[Stored data]
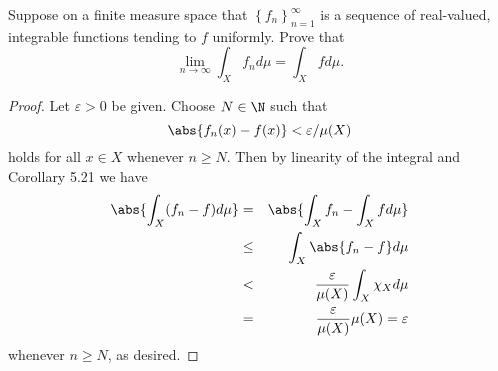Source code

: \documentclass[12pt]{amsart}
\begin{document}
\setcounter{thm}{9}

\begin{thm}
  Suppose on a finite measure space that $\left\{f_n\right\}_{n = 1}^\infty$ is a sequence of real-valued, integrable functions tending to $f$ uniformly.
  Prove that 
  $$\lim_{n \rightarrow \infty} \int_X f_n d\mu = \int_X f d\mu.$$

  \begin{proof}
    Let $\varepsilon > 0$ be given.
    Choose $N \in \N$ such that 
    $$\abs{f_n(x) - f(x)} < \varepsilon/\mu(X)$$
    holds for all $x \in X$ whenever $n \geq N$.
    Then by linearity of the integral and Corollary 5.21 we have
    \begin{eqnarray*}
      \abs{\int_X (f_n - f) d\mu} & = & \abs{\int_X f_n - \int_X f d\mu}\\
      & \leq & \int_X \abs{f_n - f} d\mu\\
      & < & \frac{\varepsilon}{\mu(X)} \int_X \chi_X d\mu\\
      & = & \frac{\varepsilon}{\mu(X)} \mu(X) = \varepsilon
    \end{eqnarray*}
    whenever $n \geq N$, as desired.
  \end{proof}
\end{thm}
\pagebreak

\setcounter{thm}{16}
\end{document}
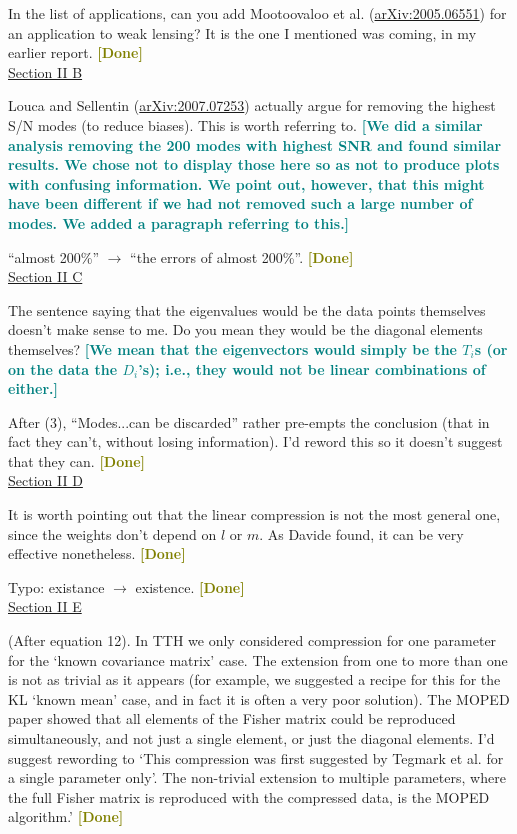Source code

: \documentclass{article}
\newcommand\reply[1]{{\bf {\textcolor{teal}{[#1]}}}}
\newcommand\done{{\bf {\textcolor{olive}{[Done]}}}}
\begin{document}
    In the list of applications, can you add Mootoovaloo et al. (\href{https://arxiv.org/pdf/2005.06551.pdf}{arXiv:2005.06551}) for an application to weak lensing?  It is the one I mentioned was coming, in my earlier report. \done\\

    \underline{Section II B}
    
    Louca and Sellentin (\href{https://arxiv.org/pdf/2007.07253.pdf}{arXiv:2007.07253}) actually argue for removing the highest S/N modes (to reduce biases).  This is worth referring to. \reply{We did a similar analysis removing the 200 modes with highest SNR and found similar results. We chose not to display those here so as not to produce plots with confusing information. We point out, however, that this might have been different if we had not removed such a large number of modes. We added a paragraph referring to this.}

    “almost 200\%” $\rightarrow$ “the errors of almost 200\%”. \done\\

    \underline{Section II C}
    
    The sentence saying that the eigenvalues would be the data points themselves doesn’t make sense to me.  Do you mean they would be the diagonal elements themselves? \reply{We mean that the eigenvectors would simply be the $T_i$s (or on the data the $D_i$’s); i.e., they would not be linear combinations of either.}

    After (3), “Modes...can be discarded” rather pre-empts the conclusion (that in fact they can’t, without losing information).  I’d reword this so it doesn’t suggest that they can. \done\\

    \underline{Section II D}
    
    It is worth pointing out that the linear compression is not the most general one, since the weights don’t depend on $l$ or $m$.  As Davide found, it can be very effective nonetheless. \done

    Typo: existance $\rightarrow$ existence. \done\\

    \underline{Section II E}
    
    (After equation 12). In TTH we only considered compression for one parameter for the ‘known covariance matrix’ case.  The extension from one to more than one is not as trivial as it appears (for example, we suggested a recipe for this for the KL ‘known mean’ case, and in fact it is often a very poor solution).  The MOPED paper showed that all elements of the Fisher matrix could be reproduced simultaneously, and not just a single element, or just the diagonal elements.  I’d suggest rewording to ‘This compression was first suggested by Tegmark et al. for a single parameter only’.  The non-trivial extension to multiple parameters, where the full Fisher matrix is reproduced with the compressed data, is the MOPED algorithm.’ \done\\
    
\end{document}
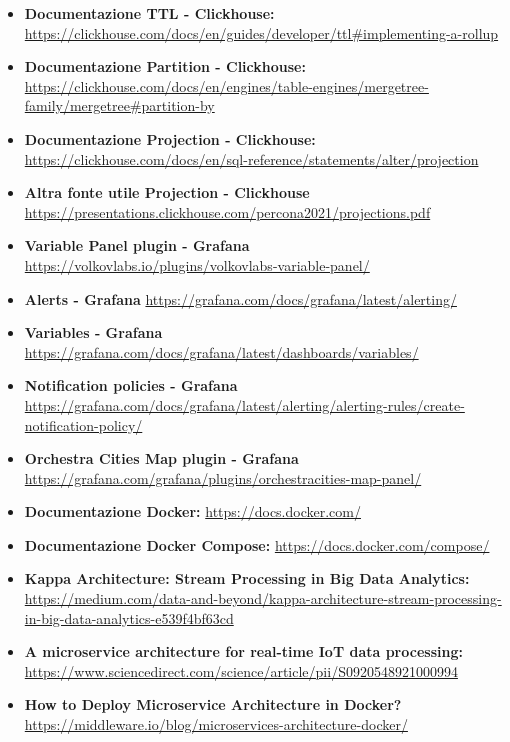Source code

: \begin{itemize}
    \item \textbf{Documentazione TTL - Clickhouse:} \href{https://clickhouse.com/docs/en/guides/developer/ttl#implementing-a-rollup}{https://clickhouse.com/docs/en/guides/developer/ttl\#implementing-a-rollup}
    \item \textbf{Documentazione Partition - Clickhouse:} \href{https://clickhouse.com/docs/en/engines/table-engines/mergetree-family/mergetree#partition-by}{https://clickhouse.com/docs/en/engines/table-engines/mergetree-family/mergetree\#partition-by}
    \item \textbf{Documentazione Projection - Clickhouse:} \href{https://clickhouse.com/docs/en/sql-reference/statements/alter/projection}{https://clickhouse.com/docs/en/sql-reference/statements/alter/projection}
    \item \textbf{Altra fonte utile Projection - Clickhouse} \href{https://presentations.clickhouse.com/percona2021/projections.pdf}{https://presentations.clickhouse.com/percona2021/projections.pdf}
    \item  \textbf{Variable Panel plugin - Grafana} \href{https://volkovlabs.io/plugins/volkovlabs-variable-panel/}{https://volkovlabs.io/plugins/volkovlabs-variable-panel/}
    \item  \textbf{Alerts - Grafana} \href{https://grafana.com/docs/grafana/latest/alerting/}{https://grafana.com/docs/grafana/latest/alerting/}
    \item \textbf{Variables - Grafana} \href{https://grafana.com/docs/grafana/latest/dashboards/variables/}{https://grafana.com/docs/grafana/latest/dashboards/variables/}
    \item  \textbf{Notification policies - Grafana} \href{https://grafana.com/docs/grafana/latest/alerting/alerting-rules/create-notification-policy/}{https://grafana.com/docs/grafana/latest/alerting/alerting-rules/create-notification-policy/}
    \item  \textbf{Orchestra Cities Map plugin - Grafana} \href{https://grafana.com/grafana/plugins/orchestracities-map-panel/}{https://grafana.com/grafana/plugins/orchestracities-map-panel/}
    \item \textbf{Documentazione Docker:} \href{https://docs.docker.com/}{https://docs.docker.com/}
    \item \textbf{Documentazione Docker Compose:} \href{https://docs.docker.com/compose/}{https://docs.docker.com/compose/}
    \item \textbf{Kappa Architecture: Stream Processing in Big Data Analytics:} \href{https://medium.com/data-and-beyond/kappa-architecture-stream-processing-in-big-data-analytics-e539f4bf63cd}{https://medium.com/data-and-beyond/kappa-architecture-stream-processing-in-big-data-analytics-e539f4bf63cd}
    \item  \textbf{A microservice architecture for real-time IoT data processing:}  \href{https://www.sciencedirect.com/science/article/pii/S0920548921000994}{https://www.sciencedirect.com/science/article/pii/S0920548921000994}
    \item \textbf{How to Deploy Microservice Architecture in Docker?} \href{https://middleware.io/blog/microservices-architecture-docker/}{https://middleware.io/blog/microservices-architecture-docker/}
\end{itemize}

TASK TO COMPLETE: Output the data exactly. Leave every picture out.

OUTPUT OF THE EXERCISE:
Source code

: \documentclass[12pt]{amsart}
\begin{document}
\setcounter{thm}{9}

\begin{thm}
  Suppose on a finite measure space that $\left\{f_n\right\}_{n = 1}^\infty$ is a sequence of real-valued, integrable functions tending to $f$ uniformly.
  Prove that 
  $$\lim_{n \rightarrow \infty} \int_X f_n d\mu = \int_X f d\mu.$$

  \begin{proof}
    Let $\varepsilon > 0$ be given.
    Choose $N \in \N$ such that 
    $$\abs{f_n(x) - f(x)} < \varepsilon/\mu(X)$$
    holds for all $x \in X$ whenever $n \geq N$.
    Then by linearity of the integral and Corollary 5.21 we have
    \begin{eqnarray*}
      \abs{\int_X (f_n - f) d\mu} & = & \abs{\int_X f_n - \int_X f d\mu}\\
      & \leq & \int_X \abs{f_n - f} d\mu\\
      & < & \frac{\varepsilon}{\mu(X)} \int_X \chi_X d\mu\\
      & = & \frac{\varepsilon}{\mu(X)} \mu(X) = \varepsilon
    \end{eqnarray*}
    whenever $n \geq N$, as desired.
  \end{proof}
\end{thm}
\pagebreak

\setcounter{thm}{16}
\end{document}
Source code

: \documentclass{article}
\newcommand\reply[1]{{\bf {\textcolor{teal}{[#1]}}}}
\newcommand\done{{\bf {\textcolor{olive}{[Done]}}}}
\begin{document}
    In the list of applications, can you add Mootoovaloo et al. (\href{https://arxiv.org/pdf/2005.06551.pdf}{arXiv:2005.06551}) for an application to weak lensing?  It is the one I mentioned was coming, in my earlier report. \done\\

    \underline{Section II B}
    
    Louca and Sellentin (\href{https://arxiv.org/pdf/2007.07253.pdf}{arXiv:2007.07253}) actually argue for removing the highest S/N modes (to reduce biases).  This is worth referring to. \reply{We did a similar analysis removing the 200 modes with highest SNR and found similar results. We chose not to display those here so as not to produce plots with confusing information. We point out, however, that this might have been different if we had not removed such a large number of modes. We added a paragraph referring to this.}

    “almost 200\%” $\rightarrow$ “the errors of almost 200\%”. \done\\

    \underline{Section II C}
    
    The sentence saying that the eigenvalues would be the data points themselves doesn’t make sense to me.  Do you mean they would be the diagonal elements themselves? \reply{We mean that the eigenvectors would simply be the $T_i$s (or on the data the $D_i$’s); i.e., they would not be linear combinations of either.}

    After (3), “Modes...can be discarded” rather pre-empts the conclusion (that in fact they can’t, without losing information).  I’d reword this so it doesn’t suggest that they can. \done\\

    \underline{Section II D}
    
    It is worth pointing out that the linear compression is not the most general one, since the weights don’t depend on $l$ or $m$.  As Davide found, it can be very effective nonetheless. \done

    Typo: existance $\rightarrow$ existence. \done\\

    \underline{Section II E}
    
    (After equation 12). In TTH we only considered compression for one parameter for the ‘known covariance matrix’ case.  The extension from one to more than one is not as trivial as it appears (for example, we suggested a recipe for this for the KL ‘known mean’ case, and in fact it is often a very poor solution).  The MOPED paper showed that all elements of the Fisher matrix could be reproduced simultaneously, and not just a single element, or just the diagonal elements.  I’d suggest rewording to ‘This compression was first suggested by Tegmark et al. for a single parameter only’.  The non-trivial extension to multiple parameters, where the full Fisher matrix is reproduced with the compressed data, is the MOPED algorithm.’ \done\\
    
\end{document}
Source code

: \begin{itemize}
    \item \textbf{Documentazione TTL - Clickhouse:} \href{https://clickhouse.com/docs/en/guides/developer/ttl#implementing-a-rollup}{https://clickhouse.com/docs/en/guides/developer/ttl\#implementing-a-rollup}
    \item \textbf{Documentazione Partition - Clickhouse:} \href{https://clickhouse.com/docs/en/engines/table-engines/mergetree-family/mergetree#partition-by}{https://clickhouse.com/docs/en/engines/table-engines/mergetree-family/mergetree\#partition-by}
    \item \textbf{Documentazione Projection - Clickhouse:} \href{https://clickhouse.com/docs/en/sql-reference/statements/alter/projection}{https://clickhouse.com/docs/en/sql-reference/statements/alter/projection}
    \item \textbf{Altra fonte utile Projection - Clickhouse} \href{https://presentations.clickhouse.com/percona2021/projections.pdf}{https://presentations.clickhouse.com/percona2021/projections.pdf}
    \item  \textbf{Variable Panel plugin - Grafana} \href{https://volkovlabs.io/plugins/volkovlabs-variable-panel/}{https://volkovlabs.io/plugins/volkovlabs-variable-panel/}
    \item  \textbf{Alerts - Grafana} \href{https://grafana.com/docs/grafana/latest/alerting/}{https://grafana.com/docs/grafana/latest/alerting/}
    \item \textbf{Variables - Grafana} \href{https://grafana.com/docs/grafana/latest/dashboards/variables/}{https://grafana.com/docs/grafana/latest/dashboards/variables/}
    \item  \textbf{Notification policies - Grafana} \href{https://grafana.com/docs/grafana/latest/alerting/alerting-rules/create-notification-policy/}{https://grafana.com/docs/grafana/latest/alerting/alerting-rules/create-notification-policy/}
    \item  \textbf{Orchestra Cities Map plugin - Grafana} \href{https://grafana.com/grafana/plugins/orchestracities-map-panel/}{https://grafana.com/grafana/plugins/orchestracities-map-panel/}
    \item \textbf{Documentazione Docker:} \href{https://docs.docker.com/}{https://docs.docker.com/}
    \item \textbf{Documentazione Docker Compose:} \href{https://docs.docker.com/compose/}{https://docs.docker.com/compose/}
    \item \textbf{Kappa Architecture: Stream Processing in Big Data Analytics:} \href{https://medium.com/data-and-beyond/kappa-architecture-stream-processing-in-big-data-analytics-e539f4bf63cd}{https://medium.com/data-and-beyond/kappa-architecture-stream-processing-in-big-data-analytics-e539f4bf63cd}
    \item  \textbf{A microservice architecture for real-time IoT data processing:}  \href{https://www.sciencedirect.com/science/article/pii/S0920548921000994}{https://www.sciencedirect.com/science/article/pii/S0920548921000994}
    \item \textbf{How to Deploy Microservice Architecture in Docker?} \href{https://middleware.io/blog/microservices-architecture-docker/}{https://middleware.io/blog/microservices-architecture-docker/}
\end{itemize}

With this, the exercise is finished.